EXPULSIONS D’ENFANTS MIGRANTS VERS L’ITALIE
Human Rights Watch épingle la France
Chaque mois, la police française expulse sommairement des dizaines d’enfants non accompagnés vers l’Italie, en violation du droit français et du droit international, a révélé Human Rights Watch.
Pour justifier ces expulsions, la police inscrit fréquemment sur les documents officiels des âges ou des dates de naissance différents de ceux déclarés par les enfants. Les autorités ont également expulsé sommairement des adultes, y compris des familles avec de jeunes enfants, sans leur indiquer qu’ils avaient le droit de demander l’asile en France.
« La police aux frontières française n’a pas d’autorité légale pour déterminer qui est mineur et qui ne l’est pas. », a déclaré Bénédicte Jeannerod, directrice France de Human Rights Watch. « Au lieu de jugements hâtifs fondés sur l’apparence ou l’arbitraire, elle devrait orienter ces jeunes vers les autorités de protection de l’enfance pour qu’ils reçoivent une prise en charge adéquate. »
Fin novembre 2020, Human Rights Watch s’est entretenu avec six enfants non accompagnés refoulés en Italie qui ont déclaré à la police française être âgés de moins de 18 ans. Dans chacun de ces cas, bien que les enfants aient indiqué leur âge et, dans certains cas, présenté des documents d’identité, les autorités françaises ont retenu des dates de naissance suggérant qu’ils avaient atteint l’âge adulte. Human Rights Watch s’est également entretenu avec 27 adultes sommairement expulsés de France. Aucun des enfants ou adultes interrogés n’a été informé par les autorités françaises de la possibilité pour eux de demander l’asile en France.
Entre novembre 2020 et avril 2021, Human Rights Watch a également mené des entretiens en personne et à distance avec des bénévoles et des personnels humanitaires, des avocats et d’autres personnes travaillant de part et d’autre de la frontière franco-italienne.
Beaucoup de ces expulsions ont lieu au poste-frontière situé entre Menton, une ville française à environ 30 kilomètres de Nice, et Vintimille, localité italienne du littoral méditerranéen. La police reconduit des enfants et des adultes considérés comme étant entrés irrégulièrement en France au poste-frontière français sur le pont Saint-Louis et leur ordonne de le traverser jusqu’au poste- frontière italien.
De telles situations sont fréquentes, ont déclaré à Human Rights Watch des organisations non gouvernementales travaillant à la frontière franco-italienne. Le personnel de Diaconia Valdese et WeWorld, des organisations italiennes qui fournissent un soutien juridique aux migrants à Vintimille, ont déclaré être témoins de tels cas presque quotidiennement.

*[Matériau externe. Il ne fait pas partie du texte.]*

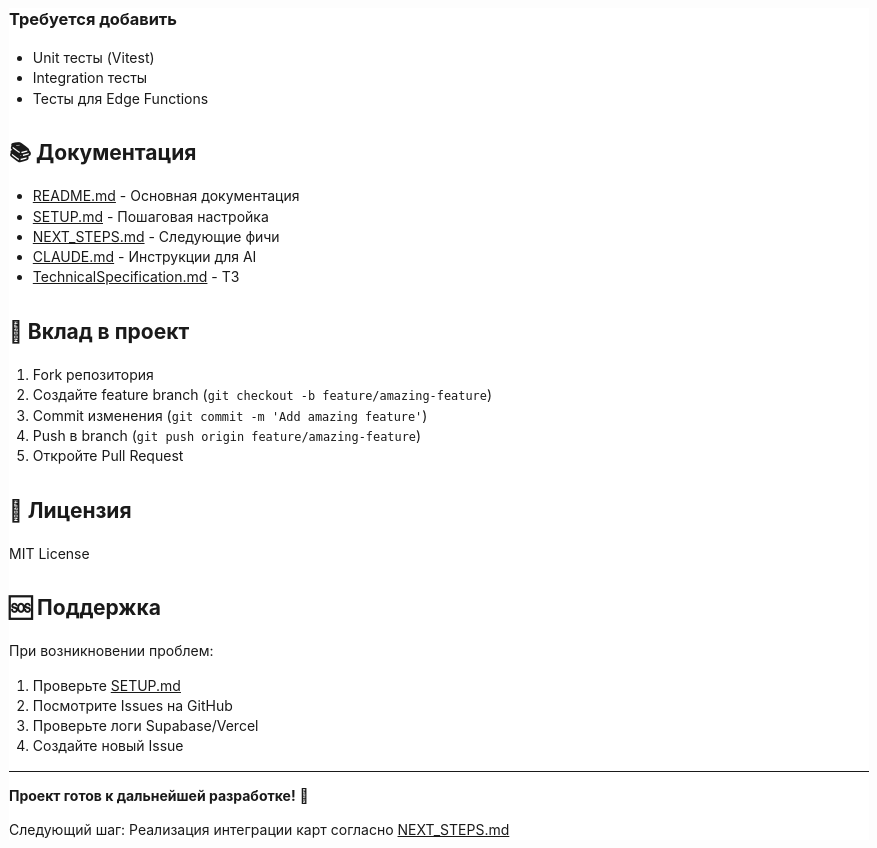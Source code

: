 ### Требуется добавить
- Unit тесты (Vitest)
- Integration тесты
- Тесты для Edge Functions

## 📚 Документация

- [README.md](README.md) - Основная документация
- [SETUP.md](SETUP.md) - Пошаговая настройка
- [NEXT_STEPS.md](NEXT_STEPS.md) - Следующие фичи
- [CLAUDE.md](CLAUDE.md) - Инструкции для AI
- [TechnicalSpecification.md](TechnicalSpecification.md) - ТЗ

## 🤝 Вклад в проект

1. Fork репозитория
2. Создайте feature branch (`git checkout -b feature/amazing-feature`)
3. Commit изменения (`git commit -m 'Add amazing feature'`)
4. Push в branch (`git push origin feature/amazing-feature`)
5. Откройте Pull Request

## 📄 Лицензия

MIT License

## 🆘 Поддержка

При возникновении проблем:
1. Проверьте [SETUP.md](SETUP.md)
2. Посмотрите Issues на GitHub
3. Проверьте логи Supabase/Vercel
4. Создайте новый Issue

---

**Проект готов к дальнейшей разработке!** 🚀

Следующий шаг: Реализация интеграции карт согласно [NEXT_STEPS.md](NEXT_STEPS.md)
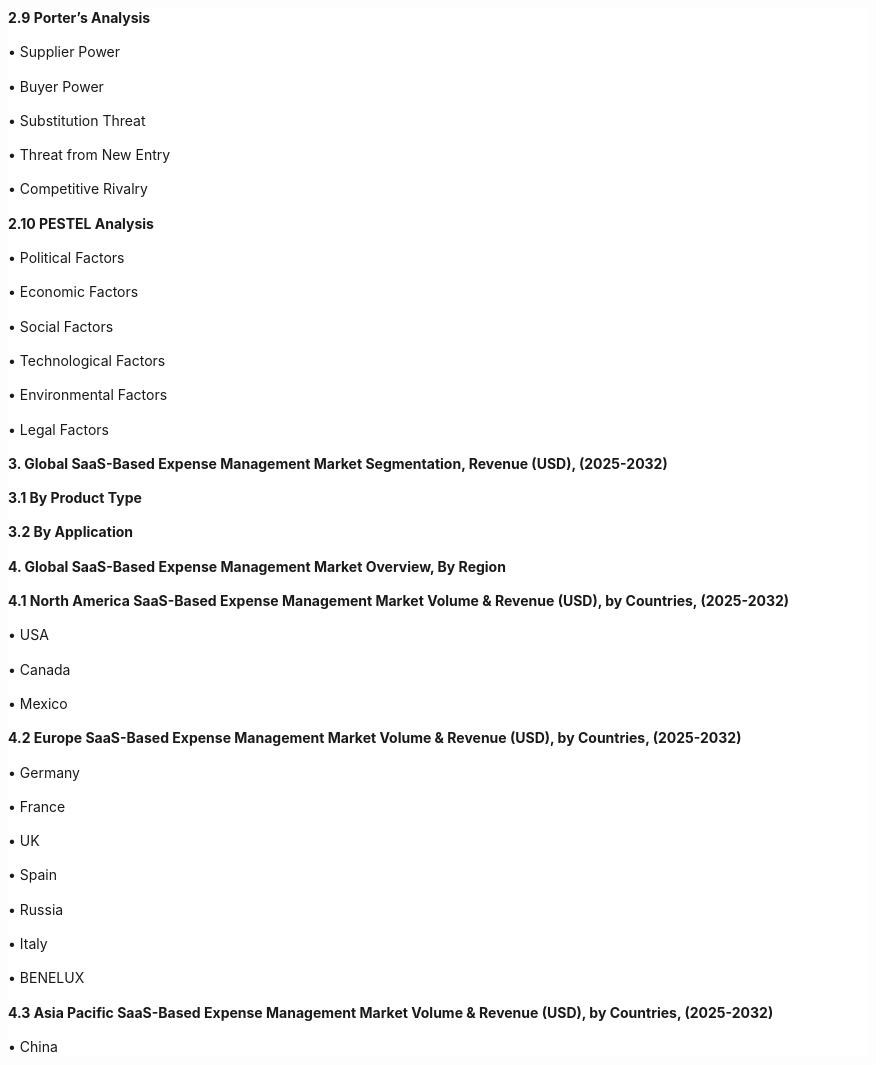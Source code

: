 <strong>2.9 Porter’s Analysis</strong>

• Supplier Power

• Buyer Power

• Substitution Threat

• Threat from New Entry

• Competitive Rivalry

<strong>2.10 PESTEL Analysis</strong>

• Political Factors

• Economic Factors

• Social Factors

• Technological Factors

• Environmental Factors

• Legal Factors

<strong>3. Global SaaS-Based Expense Management Market Segmentation, Revenue (USD), (2025-2032)</strong>

<strong>3.1 By Product Type</strong>

<strong>3.2 By Application</strong>

<strong>4. Global SaaS-Based Expense Management Market Overview, By Region</strong>

<strong>4.1 North America SaaS-Based Expense Management Market Volume &amp; Revenue (USD), by Countries, (2025-2032)</strong>

• USA

• Canada

• Mexico

<strong>4.2 Europe SaaS-Based Expense Management Market Volume &amp; Revenue (USD), by Countries, (2025-2032)</strong>

• Germany

• France

• UK

• Spain

• Russia

• Italy

• BENELUX

<strong>4.3 Asia Pacific SaaS-Based Expense Management Market Volume &amp; Revenue (USD), by Countries, (2025-2032)</strong>

• China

Au cours des trois premières semaines de février 2021, des bénévoles de Kesha Niya, une cuisine communautaire de Vintimille offrant des repas et la possibilité de recharger leurs téléphones aux migrants expulsés de France, ont recueilli les témoignages d’une soixantaine d’enfants non accompagnés ayant déclaré avoir été refoulés de France. Les équipes ont également recueilli au moins 30 de ces témoignages d’enfants au cours de chacun des trois mois précédents, ainsi qu’en mars et en avril.
Dans chaque cas, les enfants leur ont montré des formulaires de refus d’admission sur le territoire sur lesquels la police française a inscrit de fausses dates de naissance. Human Rights Watch a examiné bon nombre de ces formulaires, y compris ceux de deux jeunes Soudanais qui ont déclaré être âgés de 17 et 16 ans, alors que la police française a estimé qu’ils avaient respectivement 27 et 20 ans.
Les personnes appréhendées le soir, y compris les enfants, sont souvent détenues la nuit dans l’une des trois unités préfabriquées, chacune de la taille d’un conteneur, avant d’être renvoyées en Italie le lendemain. Enfants et adultes ont confié avoir souvent faim et froid dans ces cellules.